CHICAGO — Awareness of medical malpractice lawsuits is the first step toward protecting against them, according to an attorney familiar with medical litigation.
Even outstanding clinical skills do not guarantee protection from litigation, Patricia S. Kocour, J.D., said at the annual meeting of the Society of Obstetric Anesthesia and Perinatology. This means that obstetric anesthesiologists, and all physicians for that matter, need to develop their legal acumen. “I represent a lot of good doctors, and I also have a lot of cases, which tells you that becoming a good doctor doesn't prevent malpractice [lawsuits],” said Ms. Kocour, an attorney with Swanson, Martin, & Bell LLP, Chicago, who participated in a panel on legal issues in obstetric anesthesia.
Copanelist William B. Bower, J.D., echoed Ms. Kocour's assertion. “Simply by standing in the labor-and-delivery suite, you've put yourself in high stakes,” said Mr. Bower, who is executive director of claims and litigation at Northwestern Memorial Hospital, Chicago.
He advocated robust incident reporting and ongoing quality management aimed at reducing preventable adverse events as one of the most effective approaches for decreasing liability exposure.
Ms. Kocour said that physicians can lessen their legal exposure by focusing on the delivery of medical care consistent with or better than that of other physicians in their field, educating their patients, and documenting everything they do.
Patients sue physicians for real or perceived mismanagement, undesirable outcomes, unexpected outcomes, real or perceived inability to get answers to questions, and the need for financial resources to manage catastrophic outcomes.

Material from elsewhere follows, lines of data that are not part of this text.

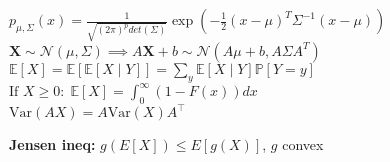 
\(p_{\mu, \Sigma}(x)=\frac{1}{\sqrt{(2\pi)^p det(\Sigma)}}\exp(-\frac{1}{2}(x-\mu)^T\Sigma^{-1}(x-\mu))\)\\
\(\mathbf{X} \sim \mathcal{N}(\mu, \Sigma) \implies A\mathbf{X} + b \sim \mathcal{N}(A\mu+b, A\Sigma A^T)\)\\
$\mathbb{E}[X] = \mathbb{E}[\mathbb{E}[X \; | \; Y]] = \sum_{y} \mathbb{E}[X \; | \; Y] \mathbb{P}[Y = y]$
$\text{If } X \geq 0: \; \mathbb{E}[X] = \int_{0}^{\infty} (1 - F(x))dx$\\
 $\text{Var}(AX) = A \text{Var}(X) A^\top$
 
\textbf{Jensen ineq: }$g(E[X]) \leq E[g(X)]$, $g$ convex

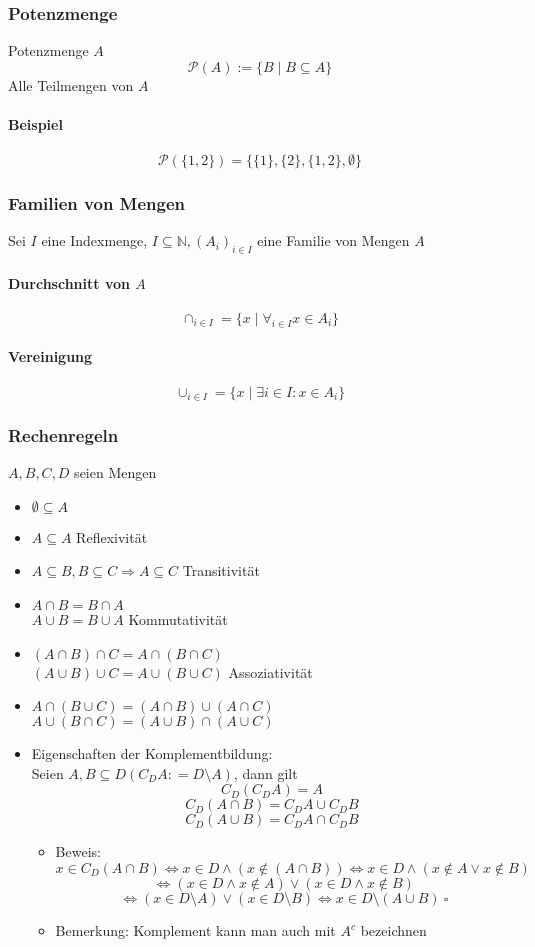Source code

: \documentclass[a4paper]{scrartcl}
\DeclareMathOperator{\Forall}{\forall}%
\begin{document}
\subsubsection{Potenzmenge}
\label{sec-2-2-3}
Potenzmenge $A$
\[\mathcal{P}(A) := \{B\mid B\subseteq A\}\]
Alle Teilmengen von $A$
\paragraph{Beispiel}
\label{sec-2-2-3-1}
\[\mathcal{P}(\{1,2\}) = \{\{1\}, \{2\}, \{1,2\}, \emptyset\}\]
\subsubsection{Familien von Mengen}
\label{sec-2-2-4}
Sei $I$ eine Indexmenge, $I \subseteq \mathbb{N}, (A_i)_{i\in I}$ eine Familie von Mengen $A$
\paragraph{Durchschnitt von $A$}
\label{sec-2-2-4-1}
\[\cap_{i\in I} = \{x\mid \Forall_{i\in I} x\in A_i\}\]
\paragraph{Vereinigung}
\label{sec-2-2-4-2}
\[\cup_{i\in I} = \{x\mid\exists i\in I: x\in A_i\}\]
\subsubsection{Rechenregeln}
\label{sec-2-2-5}
$A,B,C,D$ seien Mengen
\begin{itemize}
\item $\emptyset \subseteq A$
\item $A\subseteq A$ \hfill Reflexivität
\item $A\subseteq B, B\subseteq C \Rightarrow A\subseteq C$ \hfill Transitivität
\item $A\cap B = B\cap A$ \\ $A\cup B = B\cup A$ \hfill Kommutativität
\item $(A\cap B)\cap C = A\cap (B\cap C)$ \\ $(A\cup B) \cup C = A\cup (B\cup C)$ \hfill Assoziativität
\item $A\cap (B\cup C) =(A\cap B) \cup (A\cap C)$ \\ $A\cup (B\cap C) =(A\cup B) \cap (A\cup C)$
\item Eigenschaften der Komplementbildung: \\
      Seien $A,B \subseteq D (C_D A: = D\setminus A)$, dann gilt \[C_D (C_D A) = A\] \[C_D(A\cap B) = C_D A \cup C_D B\] \[C_D(A\cup B) = C_D A \cap C_D B\]
\begin{itemize}
\item Beweis:
\[x\in C_D(A\cap B) \Leftrightarrow x\in D \wedge (x\not\in (A\cap B)) \Leftrightarrow x\in D \wedge (x\not\in A \vee x\not\in B)\] \[\Leftrightarrow (x\in D\wedge x\not\in A) \vee (x\in D \wedge x\not\in B)\] \[\Leftrightarrow (x\in D\setminus A) \vee (x\in D\setminus B) \Leftrightarrow x\in D\setminus(A\cup B)~\square\]
\item Bemerkung: Komplement kann man auch mit $A^c$ bezeichnen
\end{itemize}
\end{itemize}
\end{document}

To ward off litigation, she advised doctors to make sure patients understand them and ask if all of their questions have been answered; talk to patients at eye level and sit next to them when explaining a procedure or providing information about care; and make sure patients know of potential adverse outcomes. “Patients who've been informed are less likely to complain later,” she said.
Ms. Kocour stressed the importance of open communication and willingness to answer a patient's questions promptly in the event of an undesirable outcome. When patients have trouble getting answers from their physicians, they are more likely to go to an attorney to get the answers they need.
She also emphasized the value of good documentation. “My best tool is the medical record,” she said. “If the record documents who was there, what happened, and when, it makes my job much easier.”
Mr. Bower highlighted the importance of disclosure, transparency, and expectation management in the event of an adverse outcome.
Prevention is key in this regard, he said. “By the time it comes to [a lawyer], you're trying to limit exposure after the horse is out of the barn.”
A physician's willingness to meet with a patient and spend time explaining everything that happened can go a long way toward preventing litigation, he said.
Ms. Kocour touched on ways physicians may become involved in litigation other than as defendants. She encouraged physicians to serve as expert witnesses if given the opportunity. “We can't defend these cases without experts,” she said.
Involvement as a fact witness generally means the physician's care is not an issue in the lawsuit, she said. However, physicians who are asked to serve in this capacity should take their involvement seriously and contact the lawyer at their institutions to protect themselves against a future lawsuit.